I Corinthians 10:12-13 says, “If you think you are standing strong, be careful not to fall.13 The temptations in your life are no different from what others experience. And God is faithful. He will not allow the temptation to be more than you can stand. When you are tempted, he will show you a way out so that you can endure.” (NLT)
Thinking that we are standing strong and having the false sense that we are not at any risk of being tempted is a dangerous thing. For some this may mean that we drop our guard and expose ourselves to tempting situations. But there is also the risk of being so spiritually prideful that we believe that we are above any temptation.
As I was reading this scripture, it took me back to my fall and I realized that I saw the big crack in the concrete but I was pretty confident that I could step close enough into it that I would be able to catch myself if I began to fall. The idea that I can get so close to a tempting situation and still be able to catch myself is so false. The subtle ways that temptation comes into our lives can catch us by surprise and the consequences can cause pain and so much guilt and regret.

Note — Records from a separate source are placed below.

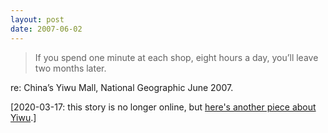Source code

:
 ```yaml
---
layout: post
date: 2007-06-02
---
```


> If you spend one minute at each shop, eight hours a day, you’ll leave two months later.

re: China’s Yiwu Mall, National Geographic June 2007.

[2020-03-17: this story is no longer online, but [here's another piece about Yiwu](https://www.nationalgeographic.com/magazine/2018/02/explore-yiwu-international-trade-city-china/).]
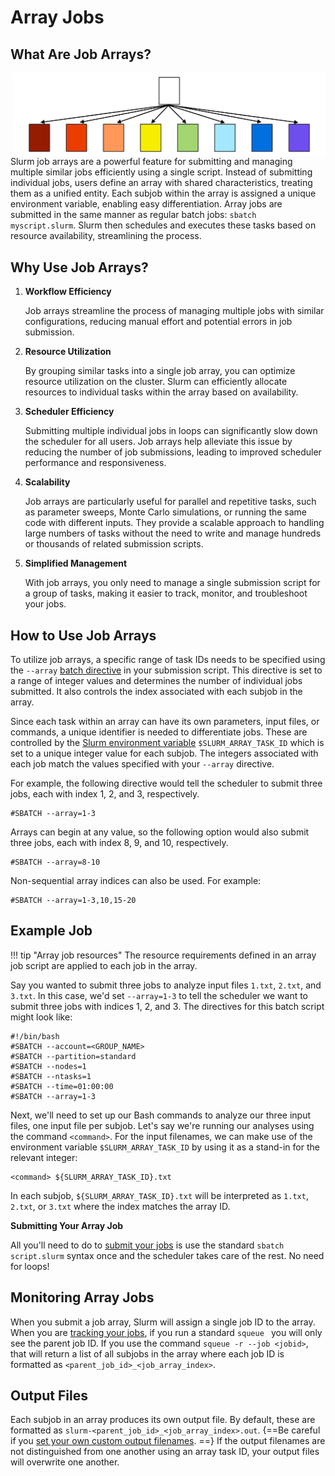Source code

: # Array Jobs


## What Are Job Arrays?

<img src="images/array.png" title="Array job visualization" width="500px" align="right">

Slurm job arrays are a powerful feature for submitting and managing multiple similar jobs efficiently using a single script. Instead of submitting individual jobs, users define an array with shared characteristics, treating them as a unified entity. Each subjob within the array is assigned a unique environment variable, enabling easy differentiation. Array jobs are submitted in the same manner as regular batch jobs: `sbatch myscript.slurm`. Slurm then schedules and executes these tasks based on resource availability, streamlining the process.

## Why Use Job Arrays?

1. **Workflow Efficiency** 

    Job arrays streamline the process of managing multiple jobs with similar configurations, reducing manual effort and potential errors in job submission.

2. **Resource Utilization**

    By grouping similar tasks into a single job array, you can optimize resource utilization on the cluster. Slurm can efficiently allocate resources to individual tasks within the array based on availability. 

3. **Scheduler Efficiency**

    Submitting multiple individual jobs in loops can significantly slow down the scheduler for all users. Job arrays help alleviate this issue by reducing the number of job submissions, leading to improved scheduler performance and responsiveness.

3. **Scalability**

    Job arrays are particularly useful for parallel and repetitive tasks, such as parameter sweeps, Monte Carlo simulations, or running the same code with different inputs. They provide a scalable approach to handling large numbers of tasks without the need to write and manage hundreds or thousands of related submission scripts.

4. **Simplified Management**

    With job arrays, you only need to manage a single submission script for a group of tasks, making it easier to track, monitor, and troubleshoot your jobs.

## How to Use Job Arrays

To utilize job arrays, a specific range of task IDs needs to be specified using the ```--array``` [batch directive](../batch_directives/) in your submission script. This directive is set to a range of integer values and determines the number of individual jobs submitted. It also controls the index associated with each subjob in the array.

Since each task within an array can have its own parameters, input files, or commands, a unique identifier is needed to differentiate jobs. These are controlled by the [Slurm environment variable](../environment_variables/) ```$SLURM_ARRAY_TASK_ID``` which is set to a unique integer value for each subjob. The integers associated with each job match the values specified with your `--array` directive.

For example, the following directive would tell the scheduler to submit three jobs, each with index 1, 2, and 3, respectively.

```
#SBATCH --array=1-3
```
Arrays can begin at any value, so the following option would also submit three jobs, each with index 8, 9, and 10, respectively.

```
#SBATCH --array=8-10
```

Non-sequential array indices can also be used. For example:

```
#SBATCH --array=1-3,10,15-20
```


## Example Job

!!! tip "Array job resources"
    The resource requirements defined in an array job script are applied to each job in the array.

Say you wanted to submit three jobs to analyze input files ```1.txt```, ```2.txt```, and ```3.txt```. In this case, we'd set ```--array=1-3``` to tell the scheduler we want to submit three jobs with indices 1, 2, and 3. The directives for this batch script might look like:

```
#!/bin/bash
#SBATCH --account=<GROUP_NAME>
#SBATCH --partition=standard
#SBATCH --nodes=1
#SBATCH --ntasks=1
#SBATCH --time=01:00:00
#SBATCH --array=1-3
```

Next, we'll need to set up our Bash commands to analyze our three input files, one input file per subjob. Let's say we're running our analyses using the command ```<command>```. For the input filenames, we can make use of the environment variable ```$SLURM_ARRAY_TASK_ID``` by using it as a stand-in for the relevant integer:

```
<command> ${SLURM_ARRAY_TASK_ID}.txt
```

In each subjob, ```${SLURM_ARRAY_TASK_ID}.txt``` will be interpreted as ```1.txt```, ```2.txt```, or ```3.txt``` where the index matches the array ID.

**Submitting Your Array Job**

All you'll need to do to [submit your jobs](../submitting_jobs/) is use the standard ```sbatch script.slurm``` syntax once and the scheduler takes care of the rest. No need for loops! 

## Monitoring Array Jobs

When you submit a job array, Slurm will assign a single job ID to the array. When you are [tracking your jobs](../../system_commands/), if you run a standard ```squeue ``` you will only see the parent job ID. If you use the command ```squeue -r --job <jobid>```, that will return a list of all subjobs in the array where each job ID is formatted as ```<parent_job_id>_<job_array_index>```. 

## Output Files

Each subjob in an array produces its own output file. By default, these are formatted as ```slurm-<parent_job_id>_<job_array_index>.out```. {==Be careful if you [set your own custom output filenames](../batch_directives/#output-filenames). ==} If the output filenames are not distinguished from one another using an array task ID, your output files will overwrite one another.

The Apostle Paul provides us with so much hope when he wrote, “And God is faithful.” There is a period at the end of that statement. He then goes on to remind us that because God is faithful he will not allow the temptation to be more than we can stand, showing us a way out. If he is going to show me a way out that means that he is going to stick close to me and I should stay attentive to his voice to lead me.
I really wish that I had not had to fall to have this wonderful life lesson. The reality is that I am a bit of a klutz, and it had actually been a while since I had a fall of some sort. I am glad that in this particular fall God was able to use it to show me that indeed it is possible to fall into sin, and I need to avoid temptation and stay away from the cracks in the concrete.